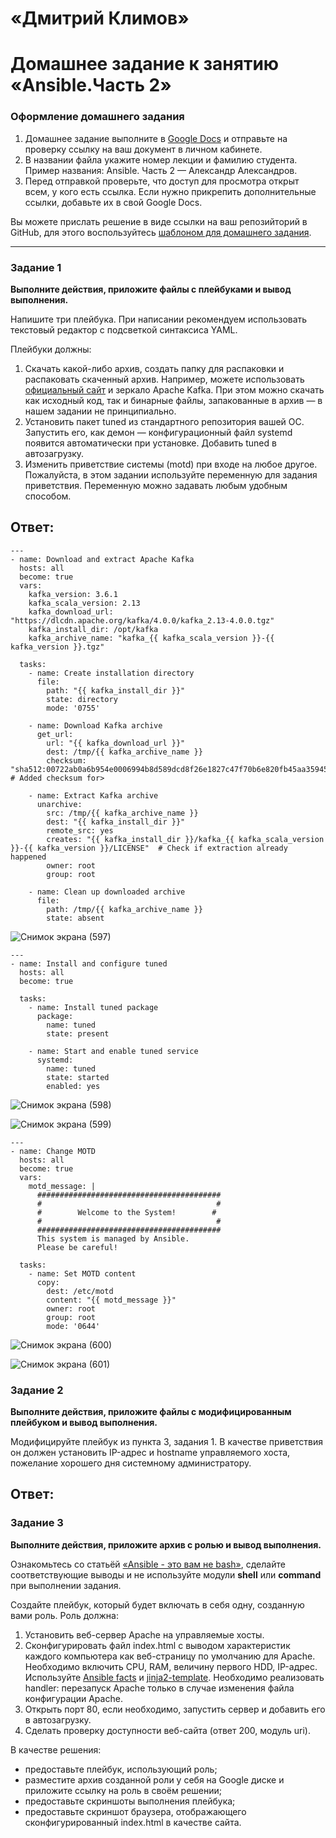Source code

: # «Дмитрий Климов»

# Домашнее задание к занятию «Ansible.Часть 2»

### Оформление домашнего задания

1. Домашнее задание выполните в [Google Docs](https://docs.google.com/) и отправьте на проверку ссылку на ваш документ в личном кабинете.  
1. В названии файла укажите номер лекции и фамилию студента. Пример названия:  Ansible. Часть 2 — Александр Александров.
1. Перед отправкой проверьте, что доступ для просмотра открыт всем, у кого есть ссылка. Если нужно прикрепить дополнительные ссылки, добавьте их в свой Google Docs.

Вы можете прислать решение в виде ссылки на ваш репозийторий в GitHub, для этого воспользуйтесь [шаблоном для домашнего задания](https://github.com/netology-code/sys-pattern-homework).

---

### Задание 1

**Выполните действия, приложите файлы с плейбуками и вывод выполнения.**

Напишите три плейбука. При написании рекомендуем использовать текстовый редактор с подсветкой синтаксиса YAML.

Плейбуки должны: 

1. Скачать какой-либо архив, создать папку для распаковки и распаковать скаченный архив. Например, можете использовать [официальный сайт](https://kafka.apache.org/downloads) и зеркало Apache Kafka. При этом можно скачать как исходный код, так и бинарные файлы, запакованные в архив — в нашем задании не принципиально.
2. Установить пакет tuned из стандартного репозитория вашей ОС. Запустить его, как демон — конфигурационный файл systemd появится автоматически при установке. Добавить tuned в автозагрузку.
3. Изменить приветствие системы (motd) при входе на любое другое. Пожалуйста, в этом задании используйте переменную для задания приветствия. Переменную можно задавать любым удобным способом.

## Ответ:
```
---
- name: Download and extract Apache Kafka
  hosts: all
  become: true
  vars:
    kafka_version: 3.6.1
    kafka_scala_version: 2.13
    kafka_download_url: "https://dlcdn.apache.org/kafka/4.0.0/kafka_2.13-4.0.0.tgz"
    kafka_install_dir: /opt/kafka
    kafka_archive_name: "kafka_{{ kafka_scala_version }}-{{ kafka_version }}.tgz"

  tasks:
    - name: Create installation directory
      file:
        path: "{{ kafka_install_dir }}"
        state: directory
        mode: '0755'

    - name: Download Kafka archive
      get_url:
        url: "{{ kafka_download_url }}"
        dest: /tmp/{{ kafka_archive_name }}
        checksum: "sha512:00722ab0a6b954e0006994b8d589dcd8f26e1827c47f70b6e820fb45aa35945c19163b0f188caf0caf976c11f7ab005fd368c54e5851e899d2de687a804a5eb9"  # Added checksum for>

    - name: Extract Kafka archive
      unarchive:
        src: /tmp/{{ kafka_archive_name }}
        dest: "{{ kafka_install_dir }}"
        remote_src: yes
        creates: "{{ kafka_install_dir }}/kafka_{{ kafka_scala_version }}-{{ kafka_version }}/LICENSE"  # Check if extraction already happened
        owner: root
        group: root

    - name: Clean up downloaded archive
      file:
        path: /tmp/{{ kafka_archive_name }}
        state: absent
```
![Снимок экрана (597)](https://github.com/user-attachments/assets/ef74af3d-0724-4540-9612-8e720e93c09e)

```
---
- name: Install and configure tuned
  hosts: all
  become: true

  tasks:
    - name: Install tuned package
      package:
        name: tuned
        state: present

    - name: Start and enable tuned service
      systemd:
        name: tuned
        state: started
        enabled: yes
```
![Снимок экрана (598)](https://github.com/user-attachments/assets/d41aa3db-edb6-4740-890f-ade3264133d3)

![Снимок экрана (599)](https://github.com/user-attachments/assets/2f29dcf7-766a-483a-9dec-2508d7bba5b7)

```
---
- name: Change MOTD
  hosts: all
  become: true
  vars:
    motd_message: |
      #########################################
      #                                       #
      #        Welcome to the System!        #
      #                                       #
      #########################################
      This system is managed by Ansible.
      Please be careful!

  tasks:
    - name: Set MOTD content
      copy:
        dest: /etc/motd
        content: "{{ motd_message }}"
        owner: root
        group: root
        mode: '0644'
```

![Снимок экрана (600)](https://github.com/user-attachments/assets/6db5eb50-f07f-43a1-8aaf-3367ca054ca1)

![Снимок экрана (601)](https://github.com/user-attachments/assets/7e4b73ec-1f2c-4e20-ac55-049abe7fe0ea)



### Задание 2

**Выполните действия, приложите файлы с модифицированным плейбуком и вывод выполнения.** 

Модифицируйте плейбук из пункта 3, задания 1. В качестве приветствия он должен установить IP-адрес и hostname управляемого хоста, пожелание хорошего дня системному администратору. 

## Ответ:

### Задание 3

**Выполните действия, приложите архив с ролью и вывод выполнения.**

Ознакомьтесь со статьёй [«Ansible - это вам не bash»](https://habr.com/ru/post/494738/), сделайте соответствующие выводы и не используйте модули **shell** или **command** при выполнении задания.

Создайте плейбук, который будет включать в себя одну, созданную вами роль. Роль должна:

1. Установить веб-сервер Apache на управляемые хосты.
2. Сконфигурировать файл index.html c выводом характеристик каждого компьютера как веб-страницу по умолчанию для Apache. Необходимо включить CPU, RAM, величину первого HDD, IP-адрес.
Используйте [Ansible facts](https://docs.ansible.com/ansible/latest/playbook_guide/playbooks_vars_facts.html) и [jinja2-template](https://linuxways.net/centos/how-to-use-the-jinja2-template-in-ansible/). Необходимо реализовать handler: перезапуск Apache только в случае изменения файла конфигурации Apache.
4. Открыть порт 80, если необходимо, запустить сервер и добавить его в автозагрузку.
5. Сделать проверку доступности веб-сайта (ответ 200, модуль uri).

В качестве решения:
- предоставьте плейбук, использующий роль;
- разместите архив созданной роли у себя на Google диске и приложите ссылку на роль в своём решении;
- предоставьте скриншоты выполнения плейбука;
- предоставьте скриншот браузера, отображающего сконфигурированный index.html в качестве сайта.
◇ ◇ ◇ ◇
WORK ITEM:
Everything in the material must be duplicated exactly, except the pictures.

YOUR RESPONSE:
Source code

: # «Дмитрий Климов»

# Домашнее задание к занятию «Ansible.Часть 2»

### Оформление домашнего задания

1. Домашнее задание выполните в [Google Docs](https://docs.google.com/) и отправьте на проверку ссылку на ваш документ в личном кабинете.  
1. В названии файла укажите номер лекции и фамилию студента. Пример названия:  Ansible. Часть 2 — Александр Александров.
1. Перед отправкой проверьте, что доступ для просмотра открыт всем, у кого есть ссылка. Если нужно прикрепить дополнительные ссылки, добавьте их в свой Google Docs.

Вы можете прислать решение в виде ссылки на ваш репозийторий в GitHub, для этого воспользуйтесь [шаблоном для домашнего задания](https://github.com/netology-code/sys-pattern-homework).

---

### Задание 1

**Выполните действия, приложите файлы с плейбуками и вывод выполнения.**

Напишите три плейбука. При написании рекомендуем использовать текстовый редактор с подсветкой синтаксиса YAML.

Плейбуки должны: 

1. Скачать какой-либо архив, создать папку для распаковки и распаковать скаченный архив. Например, можете использовать [официальный сайт](https://kafka.apache.org/downloads) и зеркало Apache Kafka. При этом можно скачать как исходный код, так и бинарные файлы, запакованные в архив — в нашем задании не принципиально.
2. Установить пакет tuned из стандартного репозитория вашей ОС. Запустить его, как демон — конфигурационный файл systemd появится автоматически при установке. Добавить tuned в автозагрузку.
3. Изменить приветствие системы (motd) при входе на любое другое. Пожалуйста, в этом задании используйте переменную для задания приветствия. Переменную можно задавать любым удобным способом.

## Ответ:
```
---
- name: Download and extract Apache Kafka
  hosts: all
  become: true
  vars:
    kafka_version: 3.6.1
    kafka_scala_version: 2.13
    kafka_download_url: "https://dlcdn.apache.org/kafka/4.0.0/kafka_2.13-4.0.0.tgz"
    kafka_install_dir: /opt/kafka
    kafka_archive_name: "kafka_{{ kafka_scala_version }}-{{ kafka_version }}.tgz"

  tasks:
    - name: Create installation directory
      file:
        path: "{{ kafka_install_dir }}"
        state: directory
        mode: '0755'

    - name: Download Kafka archive
      get_url:
        url: "{{ kafka_download_url }}"
        dest: /tmp/{{ kafka_archive_name }}
        checksum: "sha512:00722ab0a6b954e0006994b8d589dcd8f26e1827c47f70b6e820fb45aa35945c19163b0f188caf0caf976c11f7ab005fd368c54e5851e899d2de687a804a5eb9"  # Added checksum for>

    - name: Extract Kafka archive
      unarchive:
        src: /tmp/{{ kafka_archive_name }}
        dest: "{{ kafka_install_dir }}"
        remote_src: yes
        creates: "{{ kafka_install_dir }}/kafka_{{ kafka_scala_version }}-{{ kafka_version }}/LICENSE"  # Check if extraction already happened
        owner: root
        group: root

    - name: Clean up downloaded archive
      file:
        path: /tmp/{{ kafka_archive_name }}
        state: absent
```
![Снимок экрана (597)](https://github.com/user-attachments/assets/ef74af3d-0724-4540-9612-8e720e93c09e)

```
---
- name: Install and configure tuned
  hosts: all
  become: true

  tasks:
    - name: Install tuned package
      package:
        name: tuned
        state: present

    - name: Start and enable tuned service
      systemd:
        name: tuned
        state: started
        enabled: yes
```
![Снимок экрана (598)](https://github.com/user-attachments/assets/d41aa3db-edb6-4740-890f-ade3264133d3)

![Снимок экрана (599)](https://github.com/user-attachments/assets/2f29dcf7-766a-483a-9dec-2508d7bba5b7)

```
---
- name: Change MOTD
  hosts: all
  become: true
  vars:
    motd_message: |
      #########################################
      #                                       #
      #        Welcome to the System!        #
      #                                       #
      #########################################
      This system is managed by Ansible.
      Please be careful!

  tasks:
    - name: Set MOTD content
      copy:
        dest: /etc/motd
        content: "{{ motd_message }}"
        owner: root
        group: root
        mode: '0644'
```

![Снимок экрана (600)](https://github.com/user-attachments/assets/6db5eb50-f07f-43a1-8aaf-3367ca054ca1)

![Снимок экрана (601)](https://github.com/user-attachments/assets/7e4b73ec-1f2c-4e20-ac55-049abe7fe0ea)



### Задание 2

**Выполните действия, приложите файлы с модифицированным плейбуком и вывод выполнения.** 

Модифицируйте плейбук из пункта 3, задания 1. В качестве приветствия он должен установить IP-адрес и hostname управляемого хоста, пожелание хорошего дня системному администратору. 

## Ответ:

### Задание 3

**Выполните действия, приложите архив с ролью и вывод выполнения.**

Ознакомьтесь со статьёй [«Ansible - это вам не bash»](https://habr.com/ru/post/494738/), сделайте соответствующие выводы и не используйте модули **shell** или **command** при выполнении задания.

Создайте плейбук, который будет включать в себя одну, созданную вами роль. Роль должна:

1. Установить веб-сервер Apache на управляемые хосты.
2. Сконфигурировать файл index.html c выводом характеристик каждого компьютера как веб-страницу по умолчанию для Apache. Необходимо включить CPU, RAM, величину первого HDD, IP-адрес.
Используйте [Ansible facts](https://docs.ansible.com/ansible/latest/playbook_guide/playbooks_vars_facts.html) и [jinja2-template](https://linuxways.net/centos/how-to-use-the-jinja2-template-in-ansible/). Необходимо реализовать handler: перезапуск Apache только в случае изменения файла конфигурации Apache.
4. Открыть порт 80, если необходимо, запустить сервер и добавить его в автозагрузку.
5. Сделать проверку доступности веб-сайта (ответ 200, модуль uri).

В качестве решения:
- предоставьте плейбук, использующий роль;
- разместите архив созданной роли у себя на Google диске и приложите ссылку на роль в своём решении;
- предоставьте скриншоты выполнения плейбука;
- предоставьте скриншот браузера, отображающего сконфигурированный index.html в качестве сайта.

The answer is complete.